-- Brief --
From the line that contains "If asked to" through the line that contains "# ROUND() with a negative parameter", output every line of the listing below exactly and leave out all the rest.

[Opening Records for the exercise section]

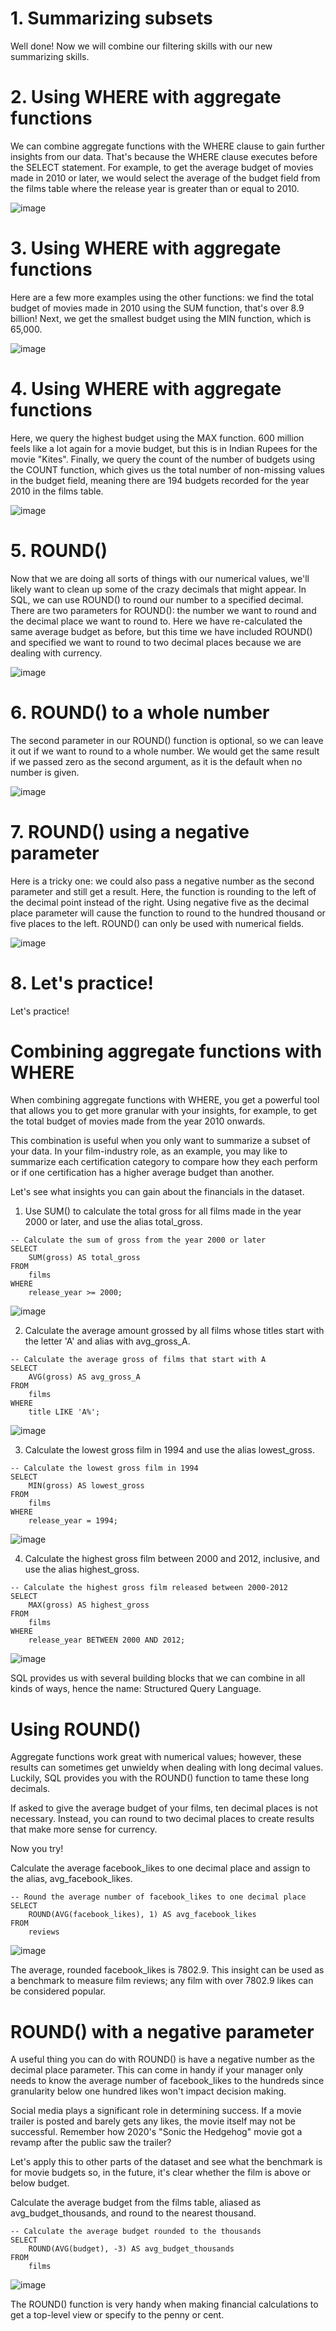 # 1. Summarizing subsets

Well done! Now we will combine our filtering skills with our new summarizing skills.

# 2. Using WHERE with aggregate functions

We can combine aggregate functions with the WHERE clause to gain further insights from our data. That's because the WHERE clause executes before the SELECT statement. For example, to get the average budget of movies made in 2010 or later, we would select the average of the budget field from the films table where the release year is greater than or equal to 2010.

![image](https://github.com/artempohribnyi/datacamp/assets/113499718/715047b8-37e4-40f2-adee-2ab023f962ca)

# 3. Using WHERE with aggregate functions

Here are a few more examples using the other functions: we find the total budget of movies made in 2010 using the SUM function, that's over 8.9 billion! Next, we get the smallest budget using the MIN function, which is 65,000.

![image](https://github.com/artempohribnyi/datacamp/assets/113499718/d72dffa8-ee0e-4b77-a908-74b42781b1e0)

# 4. Using WHERE with aggregate functions

Here, we query the highest budget using the MAX function. 600 million feels like a lot again for a movie budget, but this is in Indian Rupees for the movie "Kites". Finally, we query the count of the number of budgets using the COUNT function, which gives us the total number of non-missing values in the budget field, meaning there are 194 budgets recorded for the year 2010 in the films table.

![image](https://github.com/artempohribnyi/datacamp/assets/113499718/be3e8825-bfed-4f26-ae5f-58ec1cf37d58)

# 5. ROUND()

Now that we are doing all sorts of things with our numerical values, we'll likely want to clean up some of the crazy decimals that might appear. In SQL, we can use ROUND() to round our number to a specified decimal. There are two parameters for ROUND(): the number we want to round and the decimal place we want to round to. Here we have re-calculated the same average budget as before, but this time we have included ROUND() and specified we want to round to two decimal places because we are dealing with currency.

![image](https://github.com/artempohribnyi/datacamp/assets/113499718/b3a76bdb-a461-4007-a985-592f0513a31b)

# 6. ROUND() to a whole number

The second parameter in our ROUND() function is optional, so we can leave it out if we want to round to a whole number. We would get the same result if we passed zero as the second argument, as it is the default when no number is given.

![image](https://github.com/artempohribnyi/datacamp/assets/113499718/daf61a92-c786-47b5-af1a-27734b0a9391)

# 7. ROUND() using a negative parameter

Here is a tricky one: we could also pass a negative number as the second parameter and still get a result. Here, the function is rounding to the left of the decimal point instead of the right. Using negative five as the decimal place parameter will cause the function to round to the hundred thousand or five places to the left. ROUND() can only be used with numerical fields.

![image](https://github.com/artempohribnyi/datacamp/assets/113499718/eee5ed6a-3763-4978-8c98-9da7806f30e3)

# 8. Let's practice!

Let's practice!

# Combining aggregate functions with WHERE

When combining aggregate functions with WHERE, you get a powerful tool that allows you to get more granular with your insights, for example, to get the total budget of movies made from the year 2010 onwards.

This combination is useful when you only want to summarize a subset of your data. In your film-industry role, as an example, you may like to summarize each certification category to compare how they each perform or if one certification has a higher average budget than another.

Let's see what insights you can gain about the financials in the dataset.

1. Use SUM() to calculate the total gross for all films made in the year 2000 or later, and use the alias total_gross.

```
-- Calculate the sum of gross from the year 2000 or later
SELECT
    SUM(gross) AS total_gross
FROM 
    films
WHERE
    release_year >= 2000;
```

![image](https://github.com/artempohribnyi/datacamp/assets/113499718/ffc3bd3a-1773-4f46-b6a3-0c9e45f876ee)

2. Calculate the average amount grossed by all films whose titles start with the letter 'A' and alias with avg_gross_A.

```
-- Calculate the average gross of films that start with A
SELECT
    AVG(gross) AS avg_gross_A
FROM 
    films
WHERE
    title LIKE 'A%';
```

![image](https://github.com/artempohribnyi/datacamp/assets/113499718/9e2e4bf4-81d5-4175-9501-3cb854410057)

3. Calculate the lowest gross film in 1994 and use the alias lowest_gross.

```
-- Calculate the lowest gross film in 1994
SELECT
    MIN(gross) AS lowest_gross
FROM 
    films
WHERE
    release_year = 1994;
```

![image](https://github.com/artempohribnyi/datacamp/assets/113499718/397ff4dd-5678-4bf2-9031-9719d2e62c5f)

4. Calculate the highest gross film between 2000 and 2012, inclusive, and use the alias highest_gross.

```
-- Calculate the highest gross film released between 2000-2012
SELECT
    MAX(gross) AS highest_gross
FROM 
    films
WHERE
    release_year BETWEEN 2000 AND 2012;
```

![image](https://github.com/artempohribnyi/datacamp/assets/113499718/1cf21d2f-21ee-4cb6-815f-07062821b72c)

SQL provides us with several building blocks that we can combine in all kinds of ways, hence the name: Structured Query Language.

# Using ROUND()

Aggregate functions work great with numerical values; however, these results can sometimes get unwieldy when dealing with long decimal values. Luckily, SQL provides you with the ROUND() function to tame these long decimals.

If asked to give the average budget of your films, ten decimal places is not necessary. Instead, you can round to two decimal places to create results that make more sense for currency.

Now you try!

Calculate the average facebook_likes to one decimal place and assign to the alias, avg_facebook_likes.

```
-- Round the average number of facebook_likes to one decimal place
SELECT
    ROUND(AVG(facebook_likes), 1) AS avg_facebook_likes
FROM
    reviews
```

![image](https://github.com/artempohribnyi/datacamp/assets/113499718/8a53e3cb-c33e-46f6-86af-7ca2a96d6461)

The average, rounded facebook_likes is 7802.9. This insight can be used as a benchmark to measure film reviews; any film with over 7802.9 likes can be considered popular.

# ROUND() with a negative parameter

A useful thing you can do with ROUND() is have a negative number as the decimal place parameter. This can come in handy if your manager only needs to know the average number of facebook_likes to the hundreds since granularity below one hundred likes won't impact decision making.

Social media plays a significant role in determining success. If a movie trailer is posted and barely gets any likes, the movie itself may not be successful. Remember how 2020's "Sonic the Hedgehog" movie got a revamp after the public saw the trailer?

Let's apply this to other parts of the dataset and see what the benchmark is for movie budgets so, in the future, it's clear whether the film is above or below budget.

Calculate the average budget from the films table, aliased as avg_budget_thousands, and round to the nearest thousand.

```
-- Calculate the average budget rounded to the thousands
SELECT
    ROUND(AVG(budget), -3) AS avg_budget_thousands
FROM
    films
```

![image](https://github.com/artempohribnyi/datacamp/assets/113499718/ab310770-dcb1-4382-bd82-cc0d90e247eb)

The ROUND() function is very handy when making financial calculations to get a top-level view or specify to the penny or cent.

[Closing Records for the exercise section]

-- Exercise solution --
If asked to give the average budget of your films, ten decimal places is not necessary. Instead, you can round to two decimal places to create results that make more sense for currency.

Now you try!

Calculate the average facebook_likes to one decimal place and assign to the alias, avg_facebook_likes.

```
-- Round the average number of facebook_likes to one decimal place
SELECT
    ROUND(AVG(facebook_likes), 1) AS avg_facebook_likes
FROM
    reviews
```

![image](https://github.com/artempohribnyi/datacamp/assets/113499718/8a53e3cb-c33e-46f6-86af-7ca2a96d6461)

The average, rounded facebook_likes is 7802.9. This insight can be used as a benchmark to measure film reviews; any film with over 7802.9 likes can be considered popular.

# ROUND() with a negative parameter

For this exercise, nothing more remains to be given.